Still, most members of the Monticello Association, the organization of Jefferson descendants eligible for burial on the Albemarle County estate, considered the evidence inconclusive and have denied membership to the Hemings descendants.

Susan Hutchison, a dissenting association member frustrated by the decision, found inspiration in the more cordial contact among the Hairstons. She sought out the author of “The Hairstons,” who put her in touch with William Hairston, she said. “I wanted to meet other white descendants of slave owners, interested in supporting one another as we face our history together,” she said.

Hairston enlisted EMU’s Center for Justice and Peacebuilding. Amy Potter, of the center’s Practice Institute, found money from the Fetzer Institute in Kalamazoo, Mich., to organize the Harrisonburg meeting, Potter said.

The meeting could set an example for others who trace their family roots to a plantation, Potter said.

“If there are people who are wondering how do we even explore that part of our history and make that connection, there’ll be several examples,” she said.
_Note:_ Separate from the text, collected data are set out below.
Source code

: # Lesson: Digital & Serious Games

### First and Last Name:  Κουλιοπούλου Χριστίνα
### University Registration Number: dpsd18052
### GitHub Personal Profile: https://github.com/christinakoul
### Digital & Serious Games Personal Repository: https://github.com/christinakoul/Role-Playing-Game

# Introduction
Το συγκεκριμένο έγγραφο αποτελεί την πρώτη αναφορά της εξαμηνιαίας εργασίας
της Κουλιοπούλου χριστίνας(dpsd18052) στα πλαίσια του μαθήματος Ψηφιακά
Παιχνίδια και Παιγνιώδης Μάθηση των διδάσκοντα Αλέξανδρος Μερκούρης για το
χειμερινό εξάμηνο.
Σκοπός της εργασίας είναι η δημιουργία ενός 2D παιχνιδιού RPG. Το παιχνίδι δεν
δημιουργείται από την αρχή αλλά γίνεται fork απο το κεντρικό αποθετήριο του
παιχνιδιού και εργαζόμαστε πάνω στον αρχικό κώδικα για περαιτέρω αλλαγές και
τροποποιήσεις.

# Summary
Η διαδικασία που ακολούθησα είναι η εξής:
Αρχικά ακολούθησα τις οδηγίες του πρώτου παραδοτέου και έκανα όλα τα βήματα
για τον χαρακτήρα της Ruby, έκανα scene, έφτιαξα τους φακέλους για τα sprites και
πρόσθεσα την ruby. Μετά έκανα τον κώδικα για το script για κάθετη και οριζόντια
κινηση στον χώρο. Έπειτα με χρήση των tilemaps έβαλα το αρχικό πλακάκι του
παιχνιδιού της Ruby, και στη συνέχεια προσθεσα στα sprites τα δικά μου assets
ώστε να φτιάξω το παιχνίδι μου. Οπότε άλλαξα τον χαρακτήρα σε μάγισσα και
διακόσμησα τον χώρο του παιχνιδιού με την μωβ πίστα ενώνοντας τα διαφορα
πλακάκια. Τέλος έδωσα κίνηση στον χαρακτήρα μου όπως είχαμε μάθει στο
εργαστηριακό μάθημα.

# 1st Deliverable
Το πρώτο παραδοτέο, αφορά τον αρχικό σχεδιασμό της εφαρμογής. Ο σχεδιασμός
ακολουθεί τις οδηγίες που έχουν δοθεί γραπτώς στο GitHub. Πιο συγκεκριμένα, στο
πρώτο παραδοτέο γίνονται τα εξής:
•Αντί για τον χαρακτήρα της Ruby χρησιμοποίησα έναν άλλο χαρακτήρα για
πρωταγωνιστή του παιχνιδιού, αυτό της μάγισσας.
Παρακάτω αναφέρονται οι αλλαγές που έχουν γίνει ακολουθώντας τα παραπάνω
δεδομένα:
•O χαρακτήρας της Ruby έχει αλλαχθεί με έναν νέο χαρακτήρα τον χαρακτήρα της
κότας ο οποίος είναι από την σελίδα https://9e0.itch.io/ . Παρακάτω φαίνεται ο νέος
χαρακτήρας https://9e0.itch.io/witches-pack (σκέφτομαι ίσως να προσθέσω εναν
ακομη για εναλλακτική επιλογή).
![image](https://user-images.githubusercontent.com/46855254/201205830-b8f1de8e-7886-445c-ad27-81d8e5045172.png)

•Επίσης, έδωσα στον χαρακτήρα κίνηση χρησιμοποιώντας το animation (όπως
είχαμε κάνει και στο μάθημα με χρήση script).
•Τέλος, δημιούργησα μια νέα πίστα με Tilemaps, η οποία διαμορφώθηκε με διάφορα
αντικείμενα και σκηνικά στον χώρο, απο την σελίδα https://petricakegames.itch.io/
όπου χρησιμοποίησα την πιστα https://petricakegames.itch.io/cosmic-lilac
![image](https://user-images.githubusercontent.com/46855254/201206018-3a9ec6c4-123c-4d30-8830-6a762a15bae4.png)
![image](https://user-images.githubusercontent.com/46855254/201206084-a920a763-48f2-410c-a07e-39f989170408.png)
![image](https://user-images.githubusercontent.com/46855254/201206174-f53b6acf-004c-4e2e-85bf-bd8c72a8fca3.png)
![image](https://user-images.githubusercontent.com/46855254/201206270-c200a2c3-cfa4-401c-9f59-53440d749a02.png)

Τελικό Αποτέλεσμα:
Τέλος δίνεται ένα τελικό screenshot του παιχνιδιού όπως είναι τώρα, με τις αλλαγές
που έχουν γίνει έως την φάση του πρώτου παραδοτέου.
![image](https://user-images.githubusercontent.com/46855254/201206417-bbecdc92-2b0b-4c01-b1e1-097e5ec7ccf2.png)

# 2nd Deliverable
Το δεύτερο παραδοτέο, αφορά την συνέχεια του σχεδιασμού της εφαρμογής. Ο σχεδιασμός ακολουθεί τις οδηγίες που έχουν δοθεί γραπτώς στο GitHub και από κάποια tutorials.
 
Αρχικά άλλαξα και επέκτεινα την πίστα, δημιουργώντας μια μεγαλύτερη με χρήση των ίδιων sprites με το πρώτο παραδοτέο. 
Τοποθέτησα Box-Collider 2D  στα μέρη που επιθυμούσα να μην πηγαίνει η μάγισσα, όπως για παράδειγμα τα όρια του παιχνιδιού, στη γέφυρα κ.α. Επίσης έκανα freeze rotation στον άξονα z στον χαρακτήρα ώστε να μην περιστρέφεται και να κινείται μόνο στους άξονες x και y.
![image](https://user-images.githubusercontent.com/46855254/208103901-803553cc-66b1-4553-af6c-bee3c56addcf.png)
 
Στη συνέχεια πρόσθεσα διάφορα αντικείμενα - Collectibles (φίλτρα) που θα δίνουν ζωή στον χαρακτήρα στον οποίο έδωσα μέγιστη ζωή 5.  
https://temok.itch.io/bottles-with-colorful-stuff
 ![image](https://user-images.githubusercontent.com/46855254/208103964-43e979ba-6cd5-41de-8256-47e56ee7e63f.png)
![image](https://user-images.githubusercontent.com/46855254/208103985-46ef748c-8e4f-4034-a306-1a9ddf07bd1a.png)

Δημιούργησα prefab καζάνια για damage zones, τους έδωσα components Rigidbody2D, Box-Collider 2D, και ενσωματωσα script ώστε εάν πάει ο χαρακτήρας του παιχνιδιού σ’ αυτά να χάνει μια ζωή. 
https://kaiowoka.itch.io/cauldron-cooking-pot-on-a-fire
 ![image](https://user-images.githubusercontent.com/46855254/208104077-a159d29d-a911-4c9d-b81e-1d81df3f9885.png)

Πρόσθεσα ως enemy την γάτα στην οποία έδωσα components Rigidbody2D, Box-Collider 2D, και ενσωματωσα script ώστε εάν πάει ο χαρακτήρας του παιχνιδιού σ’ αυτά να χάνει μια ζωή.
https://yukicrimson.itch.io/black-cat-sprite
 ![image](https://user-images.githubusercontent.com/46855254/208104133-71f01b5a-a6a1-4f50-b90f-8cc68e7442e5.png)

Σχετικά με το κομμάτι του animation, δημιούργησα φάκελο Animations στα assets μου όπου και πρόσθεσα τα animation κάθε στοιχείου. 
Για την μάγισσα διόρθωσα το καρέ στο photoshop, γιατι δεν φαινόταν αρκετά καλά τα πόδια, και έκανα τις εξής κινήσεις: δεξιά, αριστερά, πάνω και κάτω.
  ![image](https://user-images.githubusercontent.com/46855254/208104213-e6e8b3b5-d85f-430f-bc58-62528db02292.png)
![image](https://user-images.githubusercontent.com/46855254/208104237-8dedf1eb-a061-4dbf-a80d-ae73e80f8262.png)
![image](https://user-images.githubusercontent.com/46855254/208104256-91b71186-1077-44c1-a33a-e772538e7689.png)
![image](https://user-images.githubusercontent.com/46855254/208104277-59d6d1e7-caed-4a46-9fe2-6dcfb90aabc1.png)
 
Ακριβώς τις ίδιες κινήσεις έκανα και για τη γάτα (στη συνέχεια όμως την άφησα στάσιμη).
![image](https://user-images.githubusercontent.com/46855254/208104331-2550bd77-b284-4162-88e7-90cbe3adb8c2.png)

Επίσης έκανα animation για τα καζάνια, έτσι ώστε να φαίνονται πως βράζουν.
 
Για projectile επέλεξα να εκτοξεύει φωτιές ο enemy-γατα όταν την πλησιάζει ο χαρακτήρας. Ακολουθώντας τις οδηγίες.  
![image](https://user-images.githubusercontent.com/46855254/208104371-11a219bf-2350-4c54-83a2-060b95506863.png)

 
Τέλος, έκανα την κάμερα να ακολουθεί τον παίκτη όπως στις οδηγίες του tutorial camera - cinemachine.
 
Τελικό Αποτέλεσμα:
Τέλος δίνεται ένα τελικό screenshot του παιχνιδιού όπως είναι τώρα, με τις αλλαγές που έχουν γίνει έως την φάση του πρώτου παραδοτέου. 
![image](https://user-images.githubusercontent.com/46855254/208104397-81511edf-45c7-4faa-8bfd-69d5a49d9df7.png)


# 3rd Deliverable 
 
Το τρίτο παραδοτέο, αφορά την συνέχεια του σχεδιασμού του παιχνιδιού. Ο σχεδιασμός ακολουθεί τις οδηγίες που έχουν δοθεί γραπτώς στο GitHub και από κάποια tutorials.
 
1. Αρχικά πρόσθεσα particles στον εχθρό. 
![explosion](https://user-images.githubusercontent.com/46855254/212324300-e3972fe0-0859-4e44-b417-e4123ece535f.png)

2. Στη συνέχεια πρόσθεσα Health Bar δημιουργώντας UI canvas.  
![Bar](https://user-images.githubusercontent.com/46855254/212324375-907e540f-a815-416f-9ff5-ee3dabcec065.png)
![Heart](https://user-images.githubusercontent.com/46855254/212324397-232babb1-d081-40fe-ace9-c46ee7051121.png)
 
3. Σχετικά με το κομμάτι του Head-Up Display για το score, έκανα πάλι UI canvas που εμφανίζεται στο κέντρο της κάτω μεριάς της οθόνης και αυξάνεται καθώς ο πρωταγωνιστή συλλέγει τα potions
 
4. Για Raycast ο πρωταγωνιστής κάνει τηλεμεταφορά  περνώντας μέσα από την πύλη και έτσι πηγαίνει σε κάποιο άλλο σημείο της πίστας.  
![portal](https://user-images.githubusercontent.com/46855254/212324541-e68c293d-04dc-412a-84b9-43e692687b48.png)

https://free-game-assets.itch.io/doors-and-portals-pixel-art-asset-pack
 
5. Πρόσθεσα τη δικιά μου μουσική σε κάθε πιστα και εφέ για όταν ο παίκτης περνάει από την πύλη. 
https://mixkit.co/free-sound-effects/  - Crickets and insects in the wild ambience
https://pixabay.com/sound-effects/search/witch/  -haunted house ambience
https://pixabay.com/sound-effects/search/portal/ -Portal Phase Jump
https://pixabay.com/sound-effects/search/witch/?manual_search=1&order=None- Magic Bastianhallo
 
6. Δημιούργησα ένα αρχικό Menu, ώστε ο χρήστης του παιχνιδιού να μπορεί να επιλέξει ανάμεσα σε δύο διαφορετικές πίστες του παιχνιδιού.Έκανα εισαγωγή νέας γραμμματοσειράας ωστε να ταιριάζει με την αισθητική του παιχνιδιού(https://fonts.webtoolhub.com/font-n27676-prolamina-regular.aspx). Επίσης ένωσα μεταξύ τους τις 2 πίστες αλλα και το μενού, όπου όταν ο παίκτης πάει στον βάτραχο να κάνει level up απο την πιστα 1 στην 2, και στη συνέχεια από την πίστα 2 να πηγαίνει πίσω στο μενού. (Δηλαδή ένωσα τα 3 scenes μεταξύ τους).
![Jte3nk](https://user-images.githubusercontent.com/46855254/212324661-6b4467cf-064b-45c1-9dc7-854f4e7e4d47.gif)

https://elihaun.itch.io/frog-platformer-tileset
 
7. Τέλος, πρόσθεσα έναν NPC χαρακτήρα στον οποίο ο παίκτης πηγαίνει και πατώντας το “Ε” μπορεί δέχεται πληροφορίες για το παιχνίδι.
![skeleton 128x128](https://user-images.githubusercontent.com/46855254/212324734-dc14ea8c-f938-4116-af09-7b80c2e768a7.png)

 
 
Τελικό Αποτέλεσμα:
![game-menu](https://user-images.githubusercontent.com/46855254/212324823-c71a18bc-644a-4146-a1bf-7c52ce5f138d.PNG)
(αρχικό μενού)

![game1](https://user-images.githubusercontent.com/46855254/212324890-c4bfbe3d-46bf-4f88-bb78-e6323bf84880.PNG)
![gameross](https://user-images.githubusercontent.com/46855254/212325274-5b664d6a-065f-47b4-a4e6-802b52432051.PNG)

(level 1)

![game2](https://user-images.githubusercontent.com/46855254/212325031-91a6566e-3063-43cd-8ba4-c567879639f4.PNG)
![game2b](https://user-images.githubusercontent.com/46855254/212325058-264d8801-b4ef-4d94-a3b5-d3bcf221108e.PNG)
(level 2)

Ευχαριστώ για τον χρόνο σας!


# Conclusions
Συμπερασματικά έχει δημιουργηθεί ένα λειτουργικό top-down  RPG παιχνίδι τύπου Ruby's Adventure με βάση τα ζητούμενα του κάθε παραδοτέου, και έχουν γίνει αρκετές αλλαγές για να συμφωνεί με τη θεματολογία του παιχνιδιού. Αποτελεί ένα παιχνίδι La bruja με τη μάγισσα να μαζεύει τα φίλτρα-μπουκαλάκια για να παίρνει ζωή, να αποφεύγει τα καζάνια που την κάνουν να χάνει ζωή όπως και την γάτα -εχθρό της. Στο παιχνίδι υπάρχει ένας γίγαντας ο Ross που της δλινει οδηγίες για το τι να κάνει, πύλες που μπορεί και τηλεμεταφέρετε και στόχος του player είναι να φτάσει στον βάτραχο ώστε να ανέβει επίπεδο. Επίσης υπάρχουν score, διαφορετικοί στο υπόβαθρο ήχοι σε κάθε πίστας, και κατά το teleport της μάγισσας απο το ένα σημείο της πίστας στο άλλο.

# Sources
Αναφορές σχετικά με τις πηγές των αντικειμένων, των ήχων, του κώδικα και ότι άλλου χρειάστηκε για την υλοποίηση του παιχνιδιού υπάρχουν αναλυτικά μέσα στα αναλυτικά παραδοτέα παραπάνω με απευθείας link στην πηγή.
Diana Redman, a Hemings descendant who lives in Columbus, Ohio, said the weekend helped foster ties between the Hemings and Jefferson lines. Some descendants from both families have been getting acquainted in the past several years.

“The primary thing that happened for us is we had descendants of Thomas Jefferson come to the table in the sense of brotherhood and healing,” Redman said.

After the three days of closed-door conferences, attendees gathered for a candlelight memorial service at Zenda, the Rockingham County hamlet northeast of Harrisonburg where freed slaves settled and founded a thriving community. The conference concluded with a banquet at Community Mennonite Church in Harrisonburg.

Bringing together people who trace their lineage to plantation fields and to the owner’s mansions strikes at the core of racism in the country, said Melody Pannell, a Harrisonburg resident who helped organize the conference.

“We could talk about the honest things that did happen in our families and in America . . . but also how we can build bridges together and take that out into society,” Pannell said.